You may already have learned or heard about or even hardly experienced that flashback-logs may be purged from the recovery-area in favour of archived-redo-logs, rendering your configured flashback-retention-time (DB_FLASHBACK_RETENTION_TARGET) a value of theory. So far, sizing the file-system recovery-area is a task to be performed in a clear-sighted manner. The same is true then for undo-before-images (compare to logs) und the undo-tablespace (compare to area) to accomodate enough data to meet your configured undo-retention-time (UNDO_RETENTION) in UNDO_MANAGEMENT=AUTO mode, while in addition still support long running workload queries (not to overwrite old undo). This article discusses the usability of the (enterprise-manager) undo-advisor in sizing your undo-tablespace to always foster successful flashback queries up to the configured undo-retention-time (as opposed to the nasty surprise of getting an ora-01555, see below, which is also misleading here, imho, in suggesting that the undo-tablespace is to small now, as we know it from workload queries – nope, it has been to small before now, in the past, as regarded to flashback queries – also see : ora-01555 snapshot too old when running flashback query).

select count(*) from that_table as of timestamp
  to_timestamp('09.08.2017 17:30:00','dd.mm.yyyy hh24:mi:ss');

Be notified, however, that there at first follows some introduction to the enterprise-manager undo-advisor page contents before we set sails for the practice know how and recommendations. Feel free to skip over to the next bold faced headline.

enterprise-manager undo-advisor outline

Ok, this is where you go to enter the undo advisor pages.

Up here we have a general (analysis) and an activity subpage. On the general page, the current values for the undo-retention, the undo-tablespace size and the undo-tablespace entensibility are given. Following we have initial analysis results for an option #1 time range over the last seven days and regarding the longest workload query ever recorded within. The advisors recommendations comprise a minimum undo-tablespace size to meet the undo-retention setting and a proposed undo-tablespace size according to the past system load. In fact, since the current undo-tablespace size of the example is far below either the minimum and the proposed undo-tablespace size, a problem report has been included as well.

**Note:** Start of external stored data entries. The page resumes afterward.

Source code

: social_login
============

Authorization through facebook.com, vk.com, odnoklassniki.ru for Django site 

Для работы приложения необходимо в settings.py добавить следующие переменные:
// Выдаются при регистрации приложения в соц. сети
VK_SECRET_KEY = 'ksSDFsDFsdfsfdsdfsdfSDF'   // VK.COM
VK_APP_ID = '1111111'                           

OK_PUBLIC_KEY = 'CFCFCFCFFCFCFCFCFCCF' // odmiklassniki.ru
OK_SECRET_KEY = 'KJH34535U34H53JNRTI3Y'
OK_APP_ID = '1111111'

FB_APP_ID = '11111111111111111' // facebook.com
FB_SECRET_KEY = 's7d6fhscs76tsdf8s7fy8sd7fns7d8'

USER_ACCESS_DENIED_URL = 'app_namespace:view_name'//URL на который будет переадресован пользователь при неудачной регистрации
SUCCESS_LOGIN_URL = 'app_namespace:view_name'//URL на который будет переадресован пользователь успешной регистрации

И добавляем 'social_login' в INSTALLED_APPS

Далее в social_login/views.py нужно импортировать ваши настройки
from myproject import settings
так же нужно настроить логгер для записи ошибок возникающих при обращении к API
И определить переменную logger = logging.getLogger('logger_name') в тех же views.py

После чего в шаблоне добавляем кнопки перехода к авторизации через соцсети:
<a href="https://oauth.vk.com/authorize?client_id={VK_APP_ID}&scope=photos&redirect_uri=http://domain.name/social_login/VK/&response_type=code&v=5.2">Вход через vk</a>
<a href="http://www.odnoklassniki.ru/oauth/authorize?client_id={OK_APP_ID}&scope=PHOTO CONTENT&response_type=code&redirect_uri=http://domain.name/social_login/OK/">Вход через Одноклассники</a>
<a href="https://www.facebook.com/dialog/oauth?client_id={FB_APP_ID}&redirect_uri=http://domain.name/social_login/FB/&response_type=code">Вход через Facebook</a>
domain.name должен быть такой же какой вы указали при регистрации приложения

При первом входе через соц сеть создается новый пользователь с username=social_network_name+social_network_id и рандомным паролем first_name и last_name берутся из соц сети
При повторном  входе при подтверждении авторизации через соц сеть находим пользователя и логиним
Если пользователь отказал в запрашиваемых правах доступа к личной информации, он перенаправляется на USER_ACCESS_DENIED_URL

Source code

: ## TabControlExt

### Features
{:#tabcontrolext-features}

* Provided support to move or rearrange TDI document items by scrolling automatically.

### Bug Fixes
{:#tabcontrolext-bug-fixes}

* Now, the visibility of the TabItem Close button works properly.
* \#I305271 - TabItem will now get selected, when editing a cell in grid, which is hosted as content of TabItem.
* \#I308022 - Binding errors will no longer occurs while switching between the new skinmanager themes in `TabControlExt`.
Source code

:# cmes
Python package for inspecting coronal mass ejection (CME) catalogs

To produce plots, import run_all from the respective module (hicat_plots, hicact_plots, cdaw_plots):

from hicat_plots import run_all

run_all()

The general page also features a handy visual (chart) representation of the analysis that allows for a kind of a perspective view on the relationship between the undo-retention and the undo-tablespace size. One may determine whether the relationship is (mostly) linear or exponential, i.e. school math, you know. In addition, the lowest best-possible markup hint specifies the undo needed if only long running workload queries but no flashback queries is needed.

The initial analysis results on the general page (option #1 over seven days) are usually sufficient to figure out the magnitudes in question. Adapting the analysis time range to a lower value does not provide any sense, imho, and specifying a undo-retention value maually, which is option #2, is superfluous, since the relationship between undo-retention and undo-tablespace size has already been depicted in the chart discussed above, you just lookup the y = f(x), math again.

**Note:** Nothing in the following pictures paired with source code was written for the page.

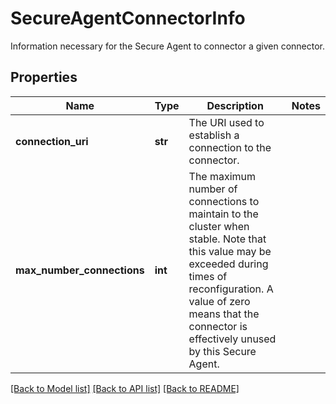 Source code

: # SecureAgentConnectorInfo

Information necessary for the Secure Agent to connector a given connector. 
## Properties
Name | Type | Description | Notes
------------ | ------------- | ------------- | -------------
**connection_uri** | **str** | The URI used to establish a connection to the connector. | 
**max_number_connections** | **int** | The maximum number of connections to maintain to the cluster when stable. Note that this value may be exceeded during times of reconfiguration. A value of zero means that the connector is effectively unused by this Secure Agent.  | 

[[Back to Model list]](../README.md#documentation-for-models) [[Back to API list]](../README.md#documentation-for-api-endpoints) [[Back to README]](../README.md)


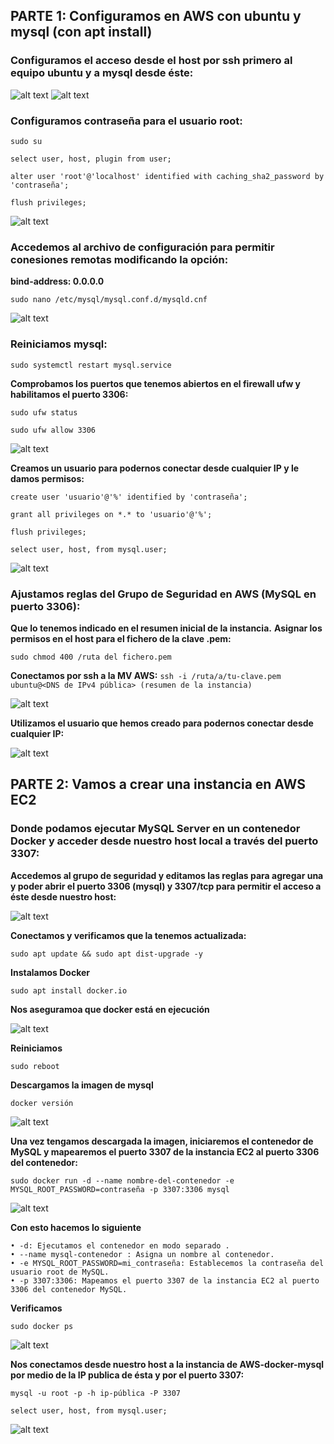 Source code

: ##  PARTE 1: Configuramos en AWS con ubuntu y mysql (con apt install) 

### Configuramos el acceso desde el host por ssh primero al equipo ubuntu y a mysql desde éste:

![alt text](image.png)
![alt text](image-1.png)

### Configuramos contraseña para el usuario root:

`sudo su`

`select user, host, plugin from user;`

`alter user 'root'@'localhost' identified with caching_sha2_password by 'contraseña';`

`flush privileges;`

![alt text](image-2.png)

### Accedemos al archivo de configuración para permitir conesiones remotas modificando la opción:

**bind-address: 0.0.0.0**

`sudo nano /etc/mysql/mysql.conf.d/mysqld.cnf`

![alt text](image-3.png)

### Reiniciamos mysql:

`sudo systemctl restart mysql.service`

**Comprobamos los puertos que tenemos abiertos en el firewall ufw y habilitamos el puerto 3306:**

`sudo ufw status`

`sudo ufw allow 3306`

![alt text](image-4.png)

**Creamos un usuario para podernos conectar desde cualquier IP y le damos permisos:**

`create user 'usuario'@'%' identified by 'contraseña';`

`grant all privileges on *.* to 'usuario'@'%';`

`flush privileges;`

`select user, host, from mysql.user;`

![alt text](image-5.png)

### Ajustamos reglas del Grupo de Seguridad en AWS (MySQL en puerto 3306):

**Que lo tenemos indicado en el resumen inicial de la instancia.**
**Asignar los permisos en el host para el fichero de la clave .pem:**

`sudo chmod 400 /ruta del fichero.pem`

**Conectamos por ssh a la MV AWS:**
`ssh -i /ruta/a/tu-clave.pem ubuntu@<DNS de IPv4 pública> (resumen de la instancia)`

![alt text](image-6.png)

**Utilizamos el usuario que hemos creado para podernos conectar desde cualquier IP:**

![alt text](image-7.png)

## PARTE 2: Vamos a crear una instancia en AWS EC2

### Donde podamos ejecutar MySQL Server en un contenedor Docker y acceder desde nuestro host local a través del puerto 3307:

**Accedemos al grupo de seguridad y editamos las reglas para agregar una y poder abrir el puerto 3306 (mysql) y 3307/tcp para permitir el acceso a éste desde nuestro host:**

![alt text](image-8.png)

**Conectamos y verificamos que la tenemos actualizada:**

`sudo apt update && sudo apt dist-upgrade -y`

**Instalamos Docker**

`sudo apt install docker.io`

**Nos aseguramoa que docker está en ejecución**

![alt text](image-9.png)

**Reiniciamos**

`sudo reboot`

**Descargamos la imagen de mysql**

`docker versión`

![alt text](image-10.png)

**Una vez tengamos descargada la imagen, iniciaremos el contenedor de MySQL y mapearemos el puerto 3307 de la instancia EC2 al puerto 3306 del contenedor:**

`sudo docker run -d --name nombre-del-contenedor -e MYSQL_ROOT_PASSWORD=contraseña -p 3307:3306 mysql`

![alt text](image-11.png)

**Con esto hacemos lo siguiente**

    • -d: Ejecutamos el contenedor en modo separado .
    • --name mysql-contenedor : Asigna un nombre al contenedor.
    • -e MYSQL_ROOT_PASSWORD=mi_contraseña: Establecemos la contraseña del usuario root de MySQL.
    • -p 3307:3306: Mapeamos el puerto 3307 de la instancia EC2 al puerto 3306 del contenedor MySQL.

**Verificamos**

`sudo docker ps`

![alt text](image-12.png)

**Nos conectamos desde nuestro host a la instancia de AWS-docker-mysql por medio de la IP publica de ésta y por el puerto 3307:**

`mysql -u root -p -h ip-pública -P 3307`

`select user, host, from mysql.user;`

![alt text](image-13.png) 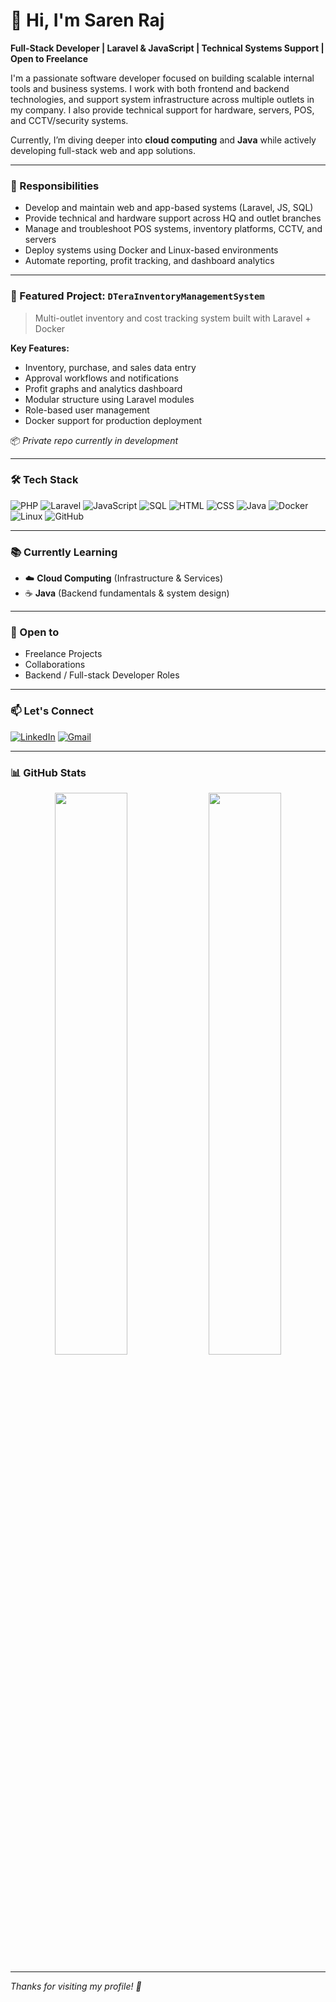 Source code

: # 👋 Hi, I'm Saren Raj

**Full-Stack Developer | Laravel & JavaScript | Technical Systems Support | Open to Freelance**

I'm a passionate software developer focused on building scalable internal tools and business systems. I work with both frontend and backend technologies, and support system infrastructure across multiple outlets in my company. I also provide technical support for hardware, servers, POS, and CCTV/security systems.

Currently, I’m diving deeper into **cloud computing** and **Java** while actively developing full-stack web and app solutions.

---

### 💼 Responsibilities
- Develop and maintain web and app-based systems (Laravel, JS, SQL)
- Provide technical and hardware support across HQ and outlet branches
- Manage and troubleshoot POS systems, inventory platforms, CCTV, and servers
- Deploy systems using Docker and Linux-based environments
- Automate reporting, profit tracking, and dashboard analytics

---

### 🚀 Featured Project: `DTeraInventoryManagementSystem`

> Multi-outlet inventory and cost tracking system built with Laravel + Docker

**Key Features:**
- Inventory, purchase, and sales data entry  
- Approval workflows and notifications  
- Profit graphs and analytics dashboard  
- Modular structure using Laravel modules  
- Role-based user management  
- Docker support for production deployment

📦 *Private repo currently in development*

---

### 🛠️ Tech Stack

![PHP](https://img.shields.io/badge/-PHP-777BB4?style=flat&logo=php&logoColor=white)
![Laravel](https://img.shields.io/badge/-Laravel-E74430?style=flat&logo=laravel&logoColor=white)
![JavaScript](https://img.shields.io/badge/-JavaScript-F7DF1E?style=flat&logo=javascript&logoColor=black)
![SQL](https://img.shields.io/badge/-MySQL-4479A1?style=flat&logo=mysql&logoColor=white)
![HTML](https://img.shields.io/badge/-HTML5-E34F26?style=flat&logo=html5&logoColor=white)
![CSS](https://img.shields.io/badge/-CSS3-1572B6?style=flat&logo=css3&logoColor=white)
![Java](https://img.shields.io/badge/-Java-007396?style=flat&logo=java&logoColor=white)
![Docker](https://img.shields.io/badge/-Docker-2496ED?style=flat&logo=docker&logoColor=white)
![Linux](https://img.shields.io/badge/-Linux-FCC624?style=flat&logo=linux&logoColor=black)
![GitHub](https://img.shields.io/badge/-GitHub-181717?style=flat&logo=github&logoColor=white)

---

### 📚 Currently Learning
- ☁️ **Cloud Computing** (Infrastructure & Services)
- ☕ **Java** (Backend fundamentals & system design)

---

### 🤝 Open to
- Freelance Projects  
- Collaborations  
- Backend / Full-stack Developer Roles  

---

### 📫 Let's Connect

[![LinkedIn](https://img.shields.io/badge/LinkedIn-Connect-blue?style=flat&logo=linkedin)](https://www.linkedin.com/in/saren-raj-rengiah-9ab4452b6/)
[![Gmail](https://img.shields.io/badge/Gmail-sarenraj6040@gmail.com-D14836?style=flat&logo=gmail&logoColor=white)](mailto:sarenraj6040@gmail.com)

---

### 📊 GitHub Stats

<p align="center">
  <img src="https://github-readme-stats.vercel.app/api?username=sarenraj&show_icons=true&theme=default" width="48%" />
  <img src="https://github-readme-stats.vercel.app/api/top-langs/?username=sarenraj&layout=compact&theme=default" width="48%" />
</p>

---

_Thanks for visiting my profile! 🙌_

However, the parameter space spanned by the longest workload query seen and the longest flashback query planned, options #1 and #2 of the analysis, is though not yet evident. This is where the the second subpage, the activity page comes into play. According to the time range selected on the general page, real numbers are provided for the the longest workload query, the average and the maximum undo-rate as well as any occurences of ora-01555.

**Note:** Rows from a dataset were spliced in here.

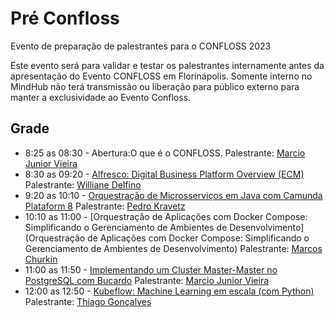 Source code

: # Pré Confloss
Evento de preparação de palestrantes para o CONFLOSS 2023

Este evento será para validar e testar os palestrantes internamente antes da apresentação do Evento CONFLOSS em Florinápolis.
Somente interno no MindHub não terá transmissão ou liberação para público externo para manter a exclusividade ao Evento Confloss.

## Grade

* 8:25 as 08:30 - Abertura:O que é o CONFLOSS.
  Palestrante: [Marcio Junior Vieira](https://github.com/ambientelivre/labs/blob/main/speakers/Marcio_Junior_Vieira.md)
* 8:30 as 09:20 - [Alfresco: Digital Business Platform Overview (ECM)](https://github.com/ambientelivre/labs/blob/main/talks/confloss/confloss_2023/Alfresco_Digital_Business_Platform_Overview_ECM.md)
  Palestrante: [Williane Delfino](https://github.com/ambientelivre/labs/blob/main/speakers/Williane_Delfino_Pinheiro.md)
* 9:20 as 10:10 - [Orquestração de Microsserviços em Java com Camunda Plataform 8](https://github.com/ambientelivre/labs/blob/main/talks/confloss/confloss_2023/Orquestracao_de_mircrosservicos_com_Camunda.md)
  Palestrante: [Pedro Kravetz](https://github.com/ambientelivre/labs/blob/main/speakers/Pedro_Kravetz.md)
* 10:10 as 11:00 - [Orquestração de Aplicações com Docker Compose: Simplificando o Gerenciamento de Ambientes de Desenvolvimento](Orquestração de Aplicações com Docker Compose: Simplificando o Gerenciamento de Ambientes de Desenvolvimento)
  Palestrante: [Marcos Churkin](https://github.com/ambientelivre/labs/blob/main/speakers/Marcos_Junior_Churkin.md)
* 11:00 as 11:50 - [Implementando um Cluster Master-Master no PostgreSQL com Bucardo](https://github.com/ambientelivre/labs/blob/main/talks/confloss/confloss_2023/Implementando_Cluster_Master-Master_no_PostgreSQL_com_Bucardo.md)
  Palestrante: [Marcio Junior Vieira](https://github.com/ambientelivre/labs/blob/main/speakers/Marcio_Junior_Vieira.md)
* 12:00 as 12:50 - [Kubeflow: Machine Learning em escala (com Python)](https://github.com/ambientelivre/labs/blob/main/talks/confloss/confloss_2023/Kubeflow_Machine_Learning_em_escala.md)
  Palestrante: [Thiago Gonçalves](https://github.com/ambientelivre/labs/blob/main/speakers/Thiago_G_Goncalves.md)
                   


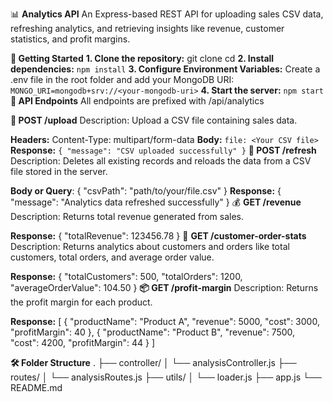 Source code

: 📊 **Analytics API**
An Express-based REST API for uploading sales CSV data, refreshing analytics, and retrieving insights like revenue, customer statistics, and profit margins.

**🚀 Getting Started**
**1. Clone the repository:**
git clone <your-repo-url>
cd <your-project-folder>
**2. Install dependencies:**
   `npm install`
**3. Configure Environment Variables:**
Create a .env file in the root folder and add your MongoDB URI:
`MONGO_URI=mongodb+srv://<your-mongodb-uri>`
**4. Start the server:**
   `npm start`
**📂 API Endpoints**
All endpoints are prefixed with /api/analytics

**🔄 POST /upload**
Description: Upload a CSV file containing sales data.

**Headers:**
Content-Type: multipart/form-data
**Body:**
`file: <Your CSV file>`
**Response:**
`{
  "message": "CSV uploaded successfully"
}`
**🔁 POST /refresh**
Description: Deletes all existing records and reloads the data from a CSV file stored in the server.

**Body or Query**:
{
  "csvPath": "path/to/your/file.csv"
}
**Response:**
{
  "message": "Analytics data refreshed successfully"
}
💰 **GET /revenue**
Description: Returns total revenue generated from sales.

**Response:**
{
  "totalRevenue": 123456.78
}
👤 **GET /customer-order-stats**
Description: Returns analytics about customers and orders like total customers, total orders, and average order value.

**Response:**
{
  "totalCustomers": 500,
  "totalOrders": 1200,
  "averageOrderValue": 104.50
}
**📦 GET /profit-margin**
Description: Returns the profit margin for each product.

**Response:**
[
  {
    "productName": "Product A",
    "revenue": 5000,
    "cost": 3000,
    "profitMargin": 40
  },
  {
    "productName": "Product B",
    "revenue": 7500,
    "cost": 4200,
    "profitMargin": 44
  }
]

**🛠 Folder Structure**
.
├── controller/
│   └── analysisController.js
├── routes/
│   └── analysisRoutes.js
├── utils/
│   └── loader.js
├── app.js
└── README.md



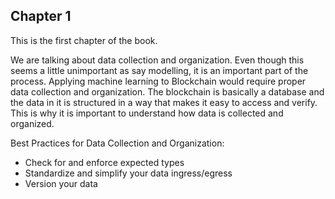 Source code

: ## Chapter 1

This is the first chapter of the book.

We are talking about data collection and organization. Even though this seems a little unimportant as say modelling, it is an important part of the process. Applying machine learning to Blockchain would require proper data collection and organization. The blockchain is basically a database and the data in it is structured in a way that makes it easy to access and verify. This is why it is important to understand how data is collected and organized.

Best Practices for Data Collection and Organization:

- Check for and enforce expected types
- Standardize and simplify your data ingress/egress
- Version your data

Another chart section visualizes the activity statistics, where chart #1 illustrates, as for the example, that (current) workload queries occupy only a very small share of the undo as compared to (potential) flashback queries. If you recently raised your undo-retention parameter or enlarged your undo-tablespace, the yellow area usally shows up as growing to accomodate history undo.

Chart #2 depicts what is interesting for (potential) flashback queries. That is, whatever you configured for undo-retention, according to the space available in the undo-tablespace, this is your very actual possible flashback time. Any attempt to flashback query beyond these minutes in time will result in an ora-01555. So this is our welcome to the real world and the proof that only setting undo-retention is just half the battle.

Last but not least, chart #3 helps to verify whether the are regardable variations in the undo-generation-rate, i.e. whether the available flashback history may become (very much) smaller during specific ranges in the analysis time range. As follows, the available flashback history develops in an inverse relationship to the undo-generation-rate (see the start of the time range compared to the preceding figure).

enterprise-manager undo-advisor practice and pitfalls

In practice and already in a recap, the enterprise-manager undo-advisor may be of considerable help but, however, only in terms of predicting the future of a more or less steady state system.

First of all, undo-advisor sources its analysis data from consecutive ADDM-runs, which in turn evaluate the current database layout and parameters. That is, for example, if you just enlarged your undo-tablespace and triggered another ADDM-run, undo-advisor will already show an increased possible flashback time (the graph almost leaping), which is impossible due to the new space initially being empty (even if a countable number blocks may become flipped from expired to unexpired).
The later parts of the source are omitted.